Car Seat Headrest: Making a Door Less Open

What do David Bowie and Car Seat Headrest frontman Will Toledo have in common? Besides incessant remastering and remixing of their older material, both artists understand the importance of creating personas to fulfill the needs of your musical ideas. With Car Seat Headrest’s newest album, Making a Door Less Open, Toledo has introduced us to the character of Trait, a government experiment turned rockstar in a similar vein to Ziggy Stardust. When asked why he brought his gas-masked alter ego into the Car Seat Headrest universe, Toledo said “You just can’t make music without first creating your own environment around it…sound’s always gotta travel through something. This time it was a mask.” 

© Matador Records

Luckily for us, this mask is the perfect conduit for this batch of musings on fame, society, and getting older; familiar ground to tread that sounds as fresh as ever thanks to new musical avenues and novel electronics. The first new Car Seat Headrest material in four years sounds older and wiser, but just as frustrated and just as fun. Album opener “Weightlifters” is a perfect example. Will Toledo is still the insecure and scrawny protagonist we’ve always known, despite his desires to improve himself. With an alien synth and programmed drums building up before the song explodes, we’re transported into Toledo’s psyche in a way his youthful fuzzed-out bedroom rock couldn’t. Toledo of 2020 may be a revered rock star now, but his insecurities remain, and are still just as relatable.

Being a hot shot rockstar has definitely shifted Will’s focus, as singles “Can’t Cool Me Down” and “Hollywood” show. On one hand, “Can’t Cool Me Down” shows a moody rumination on the mental toll that celebrity musicianship can take on someone; the refrain, “Hey, we’re not supposed to be here” perfectly encapsulates his feelings. However, the chilly bass line and reverb-soaked piano leads are thrown out the window when we hit “Hollywood”. A swaggering, frantic banger, “Hollywood” shows malaise exploding into downright rage, as Car Seat Headrest drummer Andrew Katz screams about Hollywood making him want to puke. The duality of these two songs shows a downright rejection of stardom both internally and externally, and this battle within Will and the rest of the band is prevalent all over this album.

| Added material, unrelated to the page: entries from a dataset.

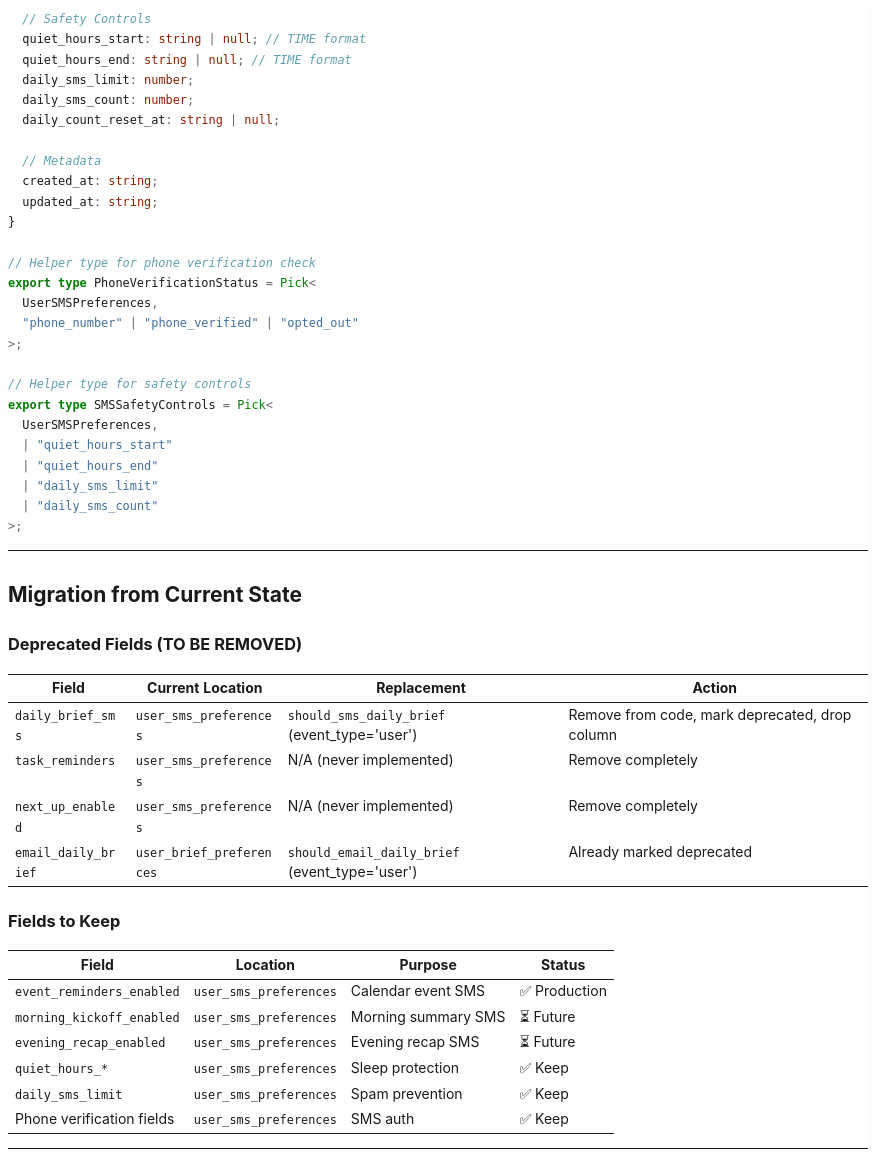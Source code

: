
 ```typescript
  // Safety Controls
  quiet_hours_start: string | null; // TIME format
  quiet_hours_end: string | null; // TIME format
  daily_sms_limit: number;
  daily_sms_count: number;
  daily_count_reset_at: string | null;

  // Metadata
  created_at: string;
  updated_at: string;
}

// Helper type for phone verification check
export type PhoneVerificationStatus = Pick<
  UserSMSPreferences,
  "phone_number" | "phone_verified" | "opted_out"
>;

// Helper type for safety controls
export type SMSSafetyControls = Pick<
  UserSMSPreferences,
  | "quiet_hours_start"
  | "quiet_hours_end"
  | "daily_sms_limit"
  | "daily_sms_count"
>;
```

---

## Migration from Current State

### Deprecated Fields (TO BE REMOVED)

| Field               | Current Location         | Replacement                                    | Action                                         |
| ------------------- | ------------------------ | ---------------------------------------------- | ---------------------------------------------- |
| `daily_brief_sms`   | `user_sms_preferences`   | `should_sms_daily_brief` (event_type='user')   | Remove from code, mark deprecated, drop column |
| `task_reminders`    | `user_sms_preferences`   | N/A (never implemented)                        | Remove completely                              |
| `next_up_enabled`   | `user_sms_preferences`   | N/A (never implemented)                        | Remove completely                              |
| `email_daily_brief` | `user_brief_preferences` | `should_email_daily_brief` (event_type='user') | Already marked deprecated                      |

### Fields to Keep

| Field                     | Location               | Purpose             | Status        |
| ------------------------- | ---------------------- | ------------------- | ------------- |
| `event_reminders_enabled` | `user_sms_preferences` | Calendar event SMS  | ✅ Production |
| `morning_kickoff_enabled` | `user_sms_preferences` | Morning summary SMS | ⏳ Future     |
| `evening_recap_enabled`   | `user_sms_preferences` | Evening recap SMS   | ⏳ Future     |
| `quiet_hours_*`           | `user_sms_preferences` | Sleep protection    | ✅ Keep       |
| `daily_sms_limit`         | `user_sms_preferences` | Spam prevention     | ✅ Keep       |
| Phone verification fields | `user_sms_preferences` | SMS auth            | ✅ Keep       |

---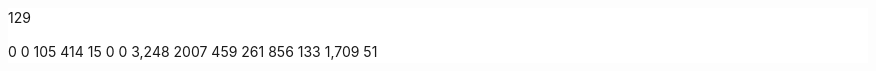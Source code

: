 129
</td>
<td style="text-align:center;color: rgba(238, 238, 238, 255) !important;background-color: rgba(33, 37, 41, 255) !important;">
0
</td>
<td style="text-align:center;color: rgba(238, 238, 238, 255) !important;background-color: rgba(33, 37, 41, 255) !important;">
0
</td>
<td style="text-align:center;color: rgba(238, 238, 238, 255) !important;background-color: rgba(33, 37, 41, 255) !important;">
105
</td>
<td style="text-align:center;color: rgba(238, 238, 238, 255) !important;background-color: rgba(33, 37, 41, 255) !important;">
414
</td>
<td style="text-align:center;color: rgba(238, 238, 238, 255) !important;background-color: rgba(33, 37, 41, 255) !important;">
15
</td>
<td style="text-align:center;color: rgba(238, 238, 238, 255) !important;background-color: rgba(33, 37, 41, 255) !important;">
0
</td>
<td style="text-align:center;color: rgba(238, 238, 238, 255) !important;background-color: rgba(33, 37, 41, 255) !important;">
0
</td>
<td style="text-align:center;color: rgba(238, 238, 238, 255) !important;background-color: rgba(33, 37, 41, 255) !important;">
3,248
</td>
</tr>
<tr>
<td style="text-align:center;color: rgba(238, 238, 238, 255) !important;background-color: rgba(33, 37, 41, 255) !important;">
2007
</td>
<td style="text-align:center;color: rgba(238, 238, 238, 255) !important;background-color: rgba(33, 37, 41, 255) !important;">
459
</td>
<td style="text-align:center;color: rgba(238, 238, 238, 255) !important;background-color: rgba(33, 37, 41, 255) !important;">
261
</td>
<td style="text-align:center;color: rgba(238, 238, 238, 255) !important;background-color: rgba(33, 37, 41, 255) !important;">
856
</td>
<td style="text-align:center;color: rgba(238, 238, 238, 255) !important;background-color: rgba(33, 37, 41, 255) !important;">
133
</td>
<td style="text-align:center;color: rgba(238, 238, 238, 255) !important;background-color: rgba(33, 37, 41, 255) !important;">
1,709
</td>
<td style="text-align:center;color: rgba(238, 238, 238, 255) !important;background-color: rgba(33, 37, 41, 255) !important;">
51
</td>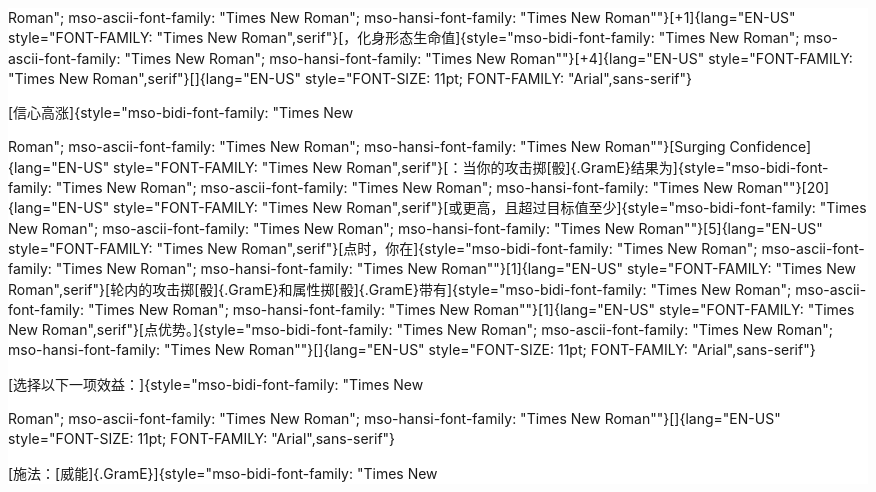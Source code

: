 







 Roman\"; mso-ascii-font-family: \"Times New Roman\"; mso-hansi-font-family: \"Times New Roman\""}[+1]{lang="EN-US"
style="FONT-FAMILY: \"Times New Roman\",serif"}[，化身形态生命值]{style="mso-bidi-font-family: \"Times New Roman\"; mso-ascii-font-family: \"Times New Roman\"; mso-hansi-font-family: \"Times New Roman\""}[+4]{lang="EN-US"
style="FONT-FAMILY: \"Times New Roman\",serif"}[]{lang="EN-US"
style="FONT-SIZE: 11pt; FONT-FAMILY: \"Arial\",sans-serif"}

[信心高涨]{style="mso-bidi-font-family: \"Times New









 Roman\"; mso-ascii-font-family: \"Times New Roman\"; mso-hansi-font-family: \"Times New Roman\""}[Surging
Confidence]{lang="EN-US"
style="FONT-FAMILY: \"Times New Roman\",serif"}[：当你的攻击掷[骰]{.GramE}结果为]{style="mso-bidi-font-family: \"Times New Roman\"; mso-ascii-font-family: \"Times New Roman\"; mso-hansi-font-family: \"Times New Roman\""}[20]{lang="EN-US"
style="FONT-FAMILY: \"Times New Roman\",serif"}[或更高，且超过目标值至少]{style="mso-bidi-font-family: \"Times New Roman\"; mso-ascii-font-family: \"Times New Roman\"; mso-hansi-font-family: \"Times New Roman\""}[5]{lang="EN-US"
style="FONT-FAMILY: \"Times New Roman\",serif"}[点时，你在]{style="mso-bidi-font-family: \"Times New Roman\"; mso-ascii-font-family: \"Times New Roman\"; mso-hansi-font-family: \"Times New Roman\""}[1]{lang="EN-US"
style="FONT-FAMILY: \"Times New Roman\",serif"}[轮内的攻击掷[骰]{.GramE}和属性掷[骰]{.GramE}带有]{style="mso-bidi-font-family: \"Times New Roman\"; mso-ascii-font-family: \"Times New Roman\"; mso-hansi-font-family: \"Times New Roman\""}[1]{lang="EN-US"
style="FONT-FAMILY: \"Times New Roman\",serif"}[点优势。]{style="mso-bidi-font-family: \"Times New Roman\"; mso-ascii-font-family: \"Times New Roman\"; mso-hansi-font-family: \"Times New Roman\""}[]{lang="EN-US"
style="FONT-SIZE: 11pt; FONT-FAMILY: \"Arial\",sans-serif"}

[选择以下一项效益：]{style="mso-bidi-font-family: \"Times New









 Roman\"; mso-ascii-font-family: \"Times New Roman\"; mso-hansi-font-family: \"Times New Roman\""}[]{lang="EN-US"
style="FONT-SIZE: 11pt; FONT-FAMILY: \"Arial\",sans-serif"}

[施法：[威能]{.GramE}]{style="mso-bidi-font-family: \"Times New




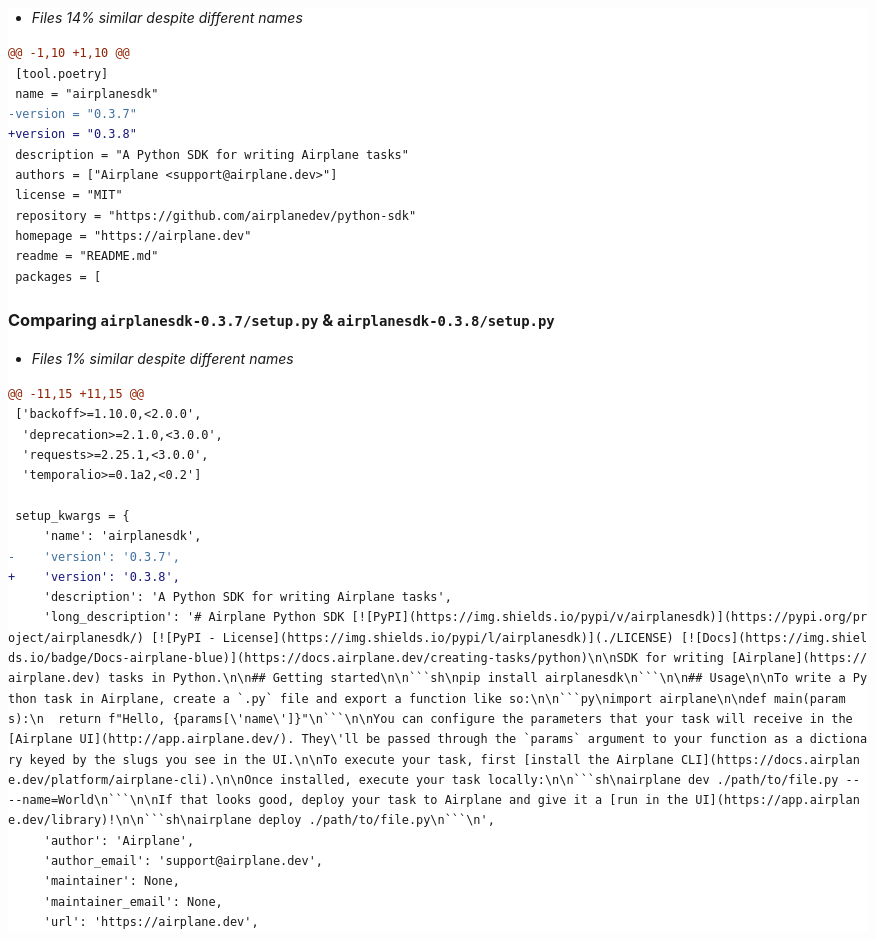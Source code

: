  * *Files 14% similar despite different names*

```diff
@@ -1,10 +1,10 @@
 [tool.poetry]
 name = "airplanesdk"
-version = "0.3.7"
+version = "0.3.8"
 description = "A Python SDK for writing Airplane tasks"
 authors = ["Airplane <support@airplane.dev>"]
 license = "MIT"
 repository = "https://github.com/airplanedev/python-sdk"
 homepage = "https://airplane.dev"
 readme = "README.md"
 packages = [
```

### Comparing `airplanesdk-0.3.7/setup.py` & `airplanesdk-0.3.8/setup.py`

 * *Files 1% similar despite different names*

```diff
@@ -11,15 +11,15 @@
 ['backoff>=1.10.0,<2.0.0',
  'deprecation>=2.1.0,<3.0.0',
  'requests>=2.25.1,<3.0.0',
  'temporalio>=0.1a2,<0.2']
 
 setup_kwargs = {
     'name': 'airplanesdk',
-    'version': '0.3.7',
+    'version': '0.3.8',
     'description': 'A Python SDK for writing Airplane tasks',
     'long_description': '# Airplane Python SDK [![PyPI](https://img.shields.io/pypi/v/airplanesdk)](https://pypi.org/project/airplanesdk/) [![PyPI - License](https://img.shields.io/pypi/l/airplanesdk)](./LICENSE) [![Docs](https://img.shields.io/badge/Docs-airplane-blue)](https://docs.airplane.dev/creating-tasks/python)\n\nSDK for writing [Airplane](https://airplane.dev) tasks in Python.\n\n## Getting started\n\n```sh\npip install airplanesdk\n```\n\n## Usage\n\nTo write a Python task in Airplane, create a `.py` file and export a function like so:\n\n```py\nimport airplane\n\ndef main(params):\n  return f"Hello, {params[\'name\']}"\n```\n\nYou can configure the parameters that your task will receive in the [Airplane UI](http://app.airplane.dev/). They\'ll be passed through the `params` argument to your function as a dictionary keyed by the slugs you see in the UI.\n\nTo execute your task, first [install the Airplane CLI](https://docs.airplane.dev/platform/airplane-cli).\n\nOnce installed, execute your task locally:\n\n```sh\nairplane dev ./path/to/file.py -- --name=World\n```\n\nIf that looks good, deploy your task to Airplane and give it a [run in the UI](https://app.airplane.dev/library)!\n\n```sh\nairplane deploy ./path/to/file.py\n```\n',
     'author': 'Airplane',
     'author_email': 'support@airplane.dev',
     'maintainer': None,
     'maintainer_email': None,
     'url': 'https://airplane.dev',
```
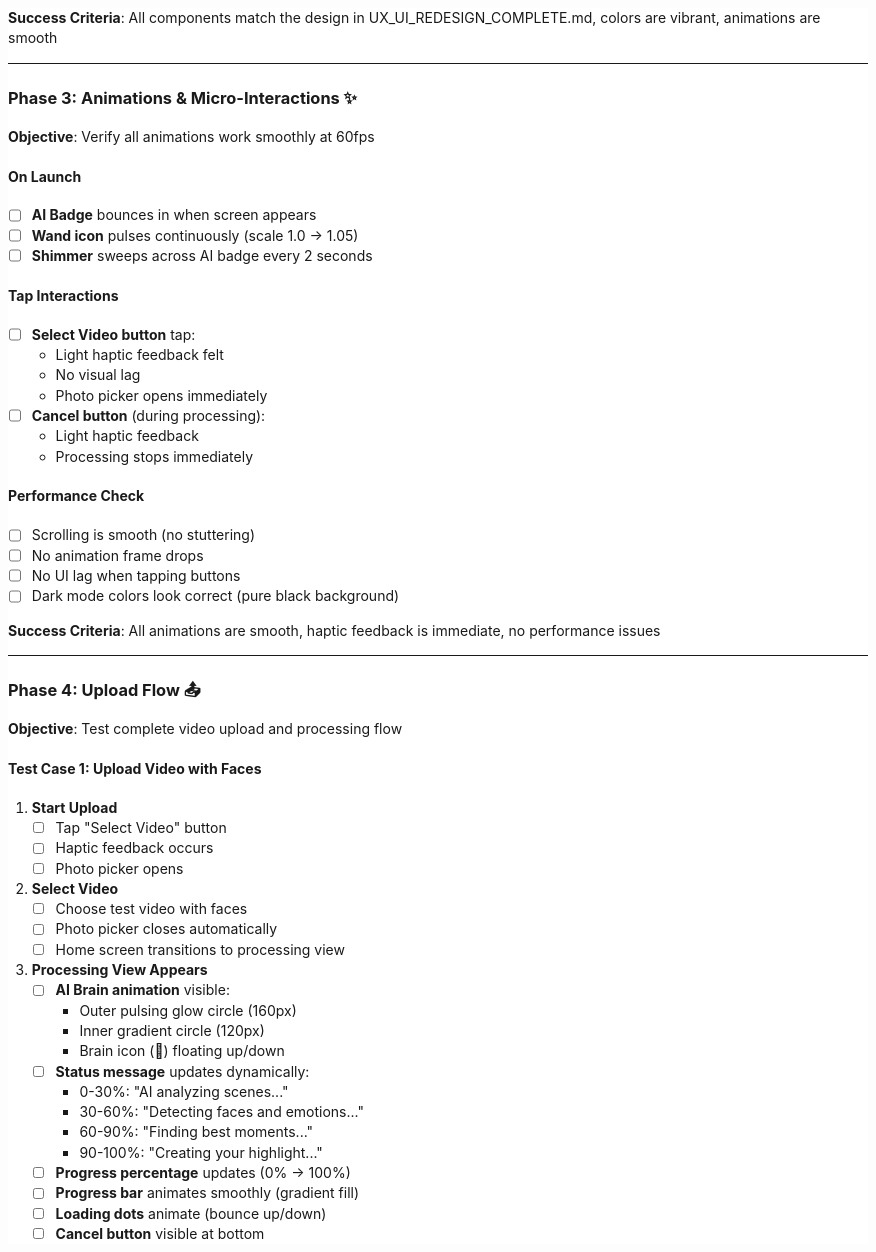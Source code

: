 **Success Criteria**: All components match the design in UX_UI_REDESIGN_COMPLETE.md, colors are vibrant, animations are smooth

---

### Phase 3: Animations & Micro-Interactions ✨

**Objective**: Verify all animations work smoothly at 60fps

#### On Launch
- [ ] **AI Badge** bounces in when screen appears
- [ ] **Wand icon** pulses continuously (scale 1.0 → 1.05)
- [ ] **Shimmer** sweeps across AI badge every 2 seconds

#### Tap Interactions
- [ ] **Select Video button** tap:
  - Light haptic feedback felt
  - No visual lag
  - Photo picker opens immediately
- [ ] **Cancel button** (during processing):
  - Light haptic feedback
  - Processing stops immediately

#### Performance Check
- [ ] Scrolling is smooth (no stuttering)
- [ ] No animation frame drops
- [ ] No UI lag when tapping buttons
- [ ] Dark mode colors look correct (pure black background)

**Success Criteria**: All animations are smooth, haptic feedback is immediate, no performance issues

---

### Phase 4: Upload Flow 📤

**Objective**: Test complete video upload and processing flow

#### Test Case 1: Upload Video with Faces

1. **Start Upload**
   - [ ] Tap "Select Video" button
   - [ ] Haptic feedback occurs
   - [ ] Photo picker opens

2. **Select Video**
   - [ ] Choose test video with faces
   - [ ] Photo picker closes automatically
   - [ ] Home screen transitions to processing view

3. **Processing View Appears**
   - [ ] **AI Brain animation** visible:
     - Outer pulsing glow circle (160px)
     - Inner gradient circle (120px)
     - Brain icon (🧠) floating up/down
   - [ ] **Status message** updates dynamically:
     - 0-30%: "AI analyzing scenes..."
     - 30-60%: "Detecting faces and emotions..."
     - 60-90%: "Finding best moments..."
     - 90-100%: "Creating your highlight..."
   - [ ] **Progress percentage** updates (0% → 100%)
   - [ ] **Progress bar** animates smoothly (gradient fill)
   - [ ] **Loading dots** animate (bounce up/down)
   - [ ] **Cancel button** visible at bottom
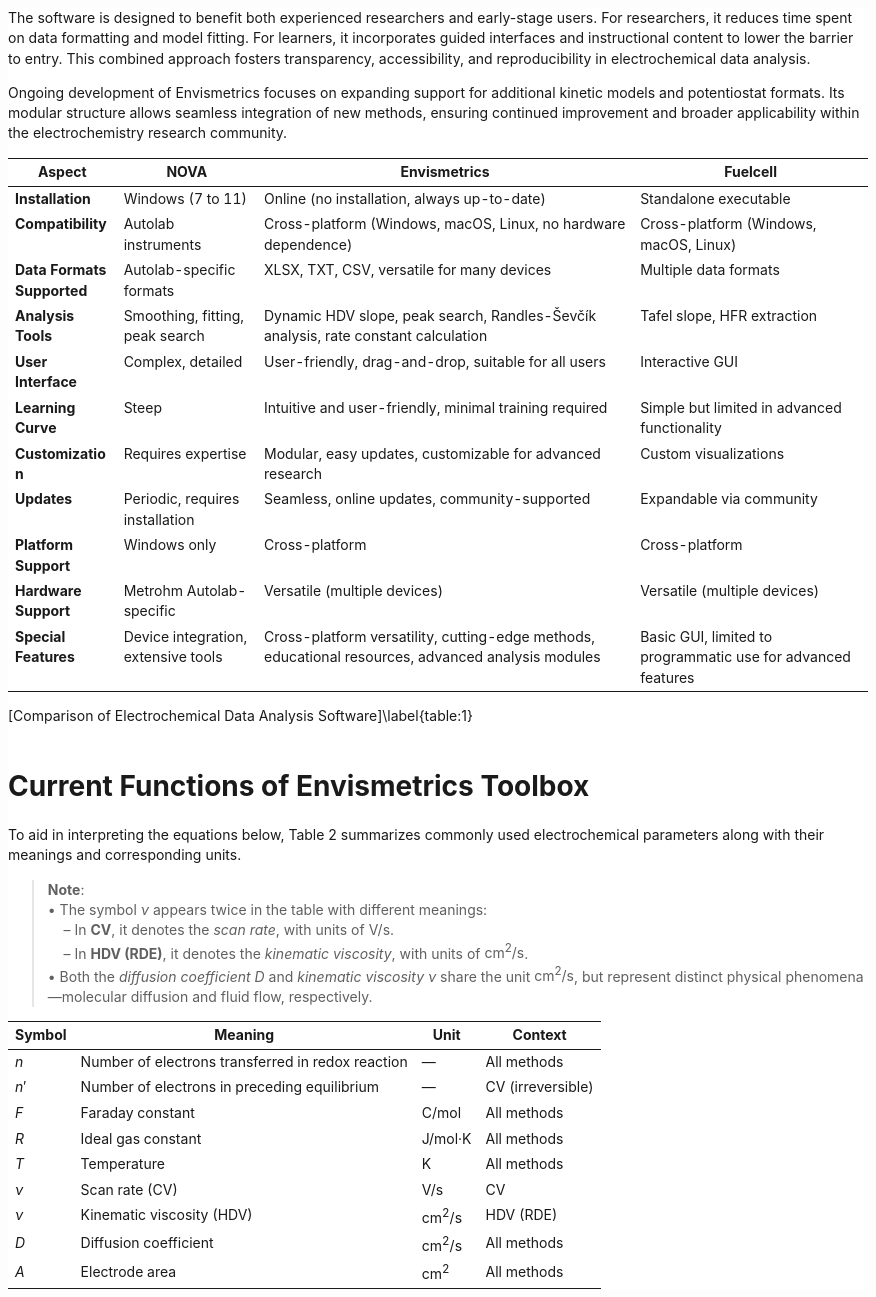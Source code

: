 The software is designed to benefit both experienced researchers and early-stage users. For researchers, it reduces time spent on data formatting and model fitting. For learners, it incorporates guided interfaces and instructional content to lower the barrier to entry. This combined approach fosters transparency, accessibility, and reproducibility in electrochemical data analysis.

Ongoing development of Envismetrics focuses on expanding support for additional kinetic models and potentiostat formats. Its modular structure allows seamless integration of new methods, ensuring continued improvement and broader applicability within the electrochemistry research community.



| **Aspect**             | **NOVA**                           | **Envismetrics**                                                                          | **Fuelcell**                                       |
|------------------------|------------------------------------|-------------------------------------------------------------------------------------------|----------------------------------------------------|
| **Installation**        | Windows (7 to 11)                 | Online (no installation, always up-to-date)                                                | Standalone executable                              |
| **Compatibility**       | Autolab instruments               | Cross-platform (Windows, macOS, Linux, no hardware dependence)                             | Cross-platform (Windows, macOS, Linux)             |
| **Data Formats Supported** | Autolab-specific formats        | XLSX, TXT, CSV, versatile for many devices                                                 | Multiple data formats                              |
| **Analysis Tools**      | Smoothing, fitting, peak search   | Dynamic HDV slope, peak search, Randles-Ševčík analysis, rate constant calculation          | Tafel slope, HFR extraction                        |
| **User Interface**      | Complex, detailed                 | User-friendly, drag-and-drop, suitable for all users                                       | Interactive GUI                                    |
| **Learning Curve**      | Steep                             | Intuitive and user-friendly, minimal training required                                     | Simple but limited in advanced functionality        |
| **Customization**       | Requires expertise                | Modular, easy updates, customizable for advanced research                                  | Custom visualizations                              |
| **Updates**             | Periodic, requires installation   | Seamless, online updates, community-supported                                              | Expandable via community                           |
| **Platform Support**    | Windows only                      | Cross-platform                                                                             | Cross-platform                                     |
| **Hardware Support**    | Metrohm Autolab-specific          | Versatile (multiple devices)                                                               | Versatile (multiple devices)                       |
| **Special Features**    | Device integration, extensive tools | Cross-platform versatility, cutting-edge methods, educational resources, advanced analysis modules | Basic GUI, limited to programmatic use for advanced features |

[Comparison of Electrochemical Data Analysis Software]\label{table:1}

# Current Functions of Envismetrics Toolbox

To aid in interpreting the equations below, Table 2 summarizes commonly used electrochemical parameters along with their meanings and corresponding units.

> **Note**:  
> • The symbol $\nu$ appears twice in the table with different meanings:  
> &nbsp;&nbsp;&nbsp;&nbsp;– In **CV**, it denotes the *scan rate*, with units of $\mathrm{V/s}$.  
> &nbsp;&nbsp;&nbsp;&nbsp;– In **HDV (RDE)**, it denotes the *kinematic viscosity*, with units of $\mathrm{cm^2/s}$.  
> • Both the *diffusion coefficient* $D$ and *kinematic viscosity* $\nu$ share the unit $\mathrm{cm^2/s}$, but represent distinct physical phenomena—molecular diffusion and fluid flow, respectively.

| **Symbol**          | **Meaning**                                       | **Unit**               | **Context**       |
| ------------------- | ------------------------------------------------- | ---------------------- | ----------------- |
| $n$                 | Number of electrons transferred in redox reaction | —                      | All methods       |
| $n'$                | Number of electrons in preceding equilibrium      | —                      | CV (irreversible) |
| $F$                 | Faraday constant                                  | $\text{C/mol}$         | All methods       |
| $R$                 | Ideal gas constant                                | $\text{J/mol·K}$       | All methods       |
| $T$                 | Temperature                                       | $\text{K}$             | All methods       |
| $\nu$               | Scan rate (CV)                                    | $\text{V/s}$           | CV                |
| $\nu$               | Kinematic viscosity (HDV)                         | $\text{cm}^2/\text{s}$ | HDV (RDE)         |
| $D$                 | Diffusion coefficient                             | $\text{cm}^2/\text{s}$ | All methods       |
| $A$                 | Electrode area                                    | $\text{cm}^2$          | All methods       |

An element of Will’s songwriting that hasn’t been diverted from is his need for human connection. Tracks like “Martin” show us the Will we know and love, beckoning to friends or possible lovers, looking to the figment of a character, “Justin”, for salvation, to pull him up out of the trappings of fame and into the peaceful life he once knew. We get similar musings on the track “Life Worth Missing”, where Will talks about crawling through a hole in his yard into a new life. Fame isn’t enough to separate him from his need to connect, his need to disassociate. He’s sick and tired of the fake, the superficial. This whole album is a rebellious middle finger to what the world wants Car Seat Headrest to be, and while some aspects of Will’s struggles are more foreign to us now, his reactions to them are still palpable and real.

Car Seat Headrest featuring Trait, Toledo’s alter ego

The barn burner “There Must Be More Than Blood” is the final nail in the dissociative coffin; Will is reeling from his life, and lyrics like “And you’re grateful for the bus, it’s a place to sit down/ Like a spider in the winter trying not to be found/ No use trying to heal when you’re getting stepped on” cement the idea that success doesn’t give us happiness. It’s a long, drawn-out and fuzzy callback to the classic Car Seat Headrest sound, as if Will is fantasizing about his life 4 or 5 years ago, and we’re right there with him.


And just like that, with the final track “Famous”, the album is over. A danceable groove masks the downright depressing lyrics, as if we’re being told to dance through the pain. A soaring synth lead soaks and coats the vocals, and suddenly you’re in Will’s home town, reminiscing on the days before fame, before the legions of fans to cater to. In this song, Will beckons over and over again “Change your mind”, as if he’s asking for the fans and the critics to change their mind, to shun his music and let him get back to his quiet youthful angst. But now, at 26 years old, there’s no going back, there’s no changing the minds of thousands of people. We’re left mulling over the loneliness, the exhaustion, the frustration that Will is feeling. Making a Door Less Open is a jarring, explosive, expansive journey, and while our protagonist struggles to make it through his success, we as his fans are left with missing pieces, trying to assemble the puzzle of Will’s head with what he’s given us.